この点で、ハリス氏のアプローチは違った。彼女は終始「こぼれるような笑顔」を前面に出していた。大統領候補となった当初は、その笑顔が軽薄だとして、トランプ陣営などから様々な切り取り動画を使って攻撃されていた。だが、8月末ぐらいから若い女性を中心に、ハリス氏の笑顔は「女性の人生の喜び(Joy)」を表現するとして、あれは新しいカリスマなのだとしてブームになった。
けれども、結果的にこれは「女子会のよう」だとして有色人種を含む男性票が離れる理由にもなった。ハリス氏の満面の笑みを見ると、男性としては恥ずかしくなるとか、引いてしまうというのである。
一部には、有色人種に特有な男尊女卑の潜在感情の歴史が、彼女を忌避したという解説がある。若い世代は違うと思うが、全くゼロとは言えない。この問題は、非常に難しい問題を含んでおり、以降の女性政治家は更に踏み込んだ作戦が必要となろう。
1期目とは異なる「トランプ新政権」の性格
選挙結果の分析については、更に詳細なデータが出てくればより明らかとなろうが、問題は2期目のトランプ政権の性格である。1期目は長女のイヴァンカ・クシュナー夫妻や、ペンス副大統領(当時)が「現実との橋渡し」の役を務めていた。その3人は、今回の政権には関与しないであろう。その代わりにと言っては何だが、まず次期副大統領となったJDヴァンス氏が、実力副大統領として政策と議会対策に動くことが予想される。

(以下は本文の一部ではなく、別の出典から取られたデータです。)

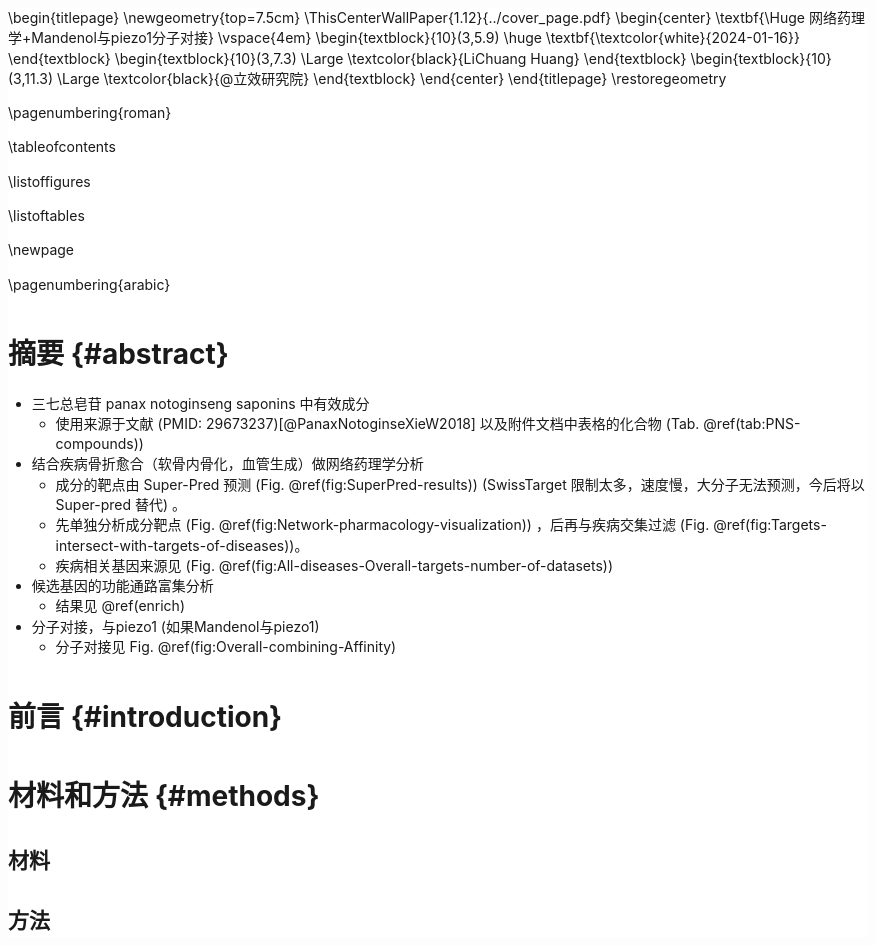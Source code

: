 
\begin{titlepage} \newgeometry{top=7.5cm}
\ThisCenterWallPaper{1.12}{../cover_page.pdf}
\begin{center} \textbf{\Huge
网络药理学+Mandenol与piezo1分子对接} \vspace{4em}
\begin{textblock}{10}(3,5.9) \huge
\textbf{\textcolor{white}{2024-01-16}}
\end{textblock} \begin{textblock}{10}(3,7.3)
\Large \textcolor{black}{LiChuang Huang}
\end{textblock} \begin{textblock}{10}(3,11.3)
\Large \textcolor{black}{@立效研究院}
\end{textblock} \end{center} \end{titlepage}
\restoregeometry

\pagenumbering{roman}

\tableofcontents

\listoffigures

\listoftables

\newpage

\pagenumbering{arabic}

# 摘要 {#abstract}

- 三七总皂苷 panax notoginseng saponins 中有效成分
    - 使用来源于文献 (PMID: 29673237)[@PanaxNotoginseXieW2018] 以及附件文档中表格的化合物 (Tab. \@ref(tab:PNS-compounds)) 
- 结合疾病骨折愈合（软骨内骨化，血管生成）做网络药理学分析
    - 成分的靶点由 Super-Pred 预测 (Fig. \@ref(fig:SuperPred-results)) (SwissTarget 限制太多，速度慢，大分子无法预测，今后将以 Super-pred 替代) 。
    - 先单独分析成分靶点 (Fig. \@ref(fig:Network-pharmacology-visualization)) ，后再与疾病交集过滤 (Fig. \@ref(fig:Targets-intersect-with-targets-of-diseases))。
    - 疾病相关基因来源见 (Fig. \@ref(fig:All-diseases-Overall-targets-number-of-datasets))
- 候选基因的功能通路富集分析
    - 结果见 \@ref(enrich)
- 分子对接，与piezo1 (如果Mandenol与piezo1)
    - 分子对接见 Fig. \@ref(fig:Overall-combining-Affinity)



# 前言 {#introduction}

# 材料和方法 {#methods}

## 材料



## 方法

更にイーロン・マスク氏も政権入りして、行政改革にナタを振るうとしている。バンス氏もマスク氏も、どちらも高度な知的能力と、政治家や企業家として、類まれな野心を持った人物だ。彼らには独自の価値観も世界観もあり、それは世代を代表するようなスケールを持っている。現在78歳であり、今後の選挙の心配をする必要のないトランプ氏としては、この両名をはじめとした、全くの新世代に多くの政策を任せて行くかもしれない。
仮にそうなるとしたら、2期目のトランプ政権は1期目とは全く異なる姿を取るであろう。日本の外交についても、首脳同士の信頼関係も大事だが、打ってくる政策の背後にあるバンス、マスクといった頭脳の深謀遠慮までを読み取っての対策が必要となろう。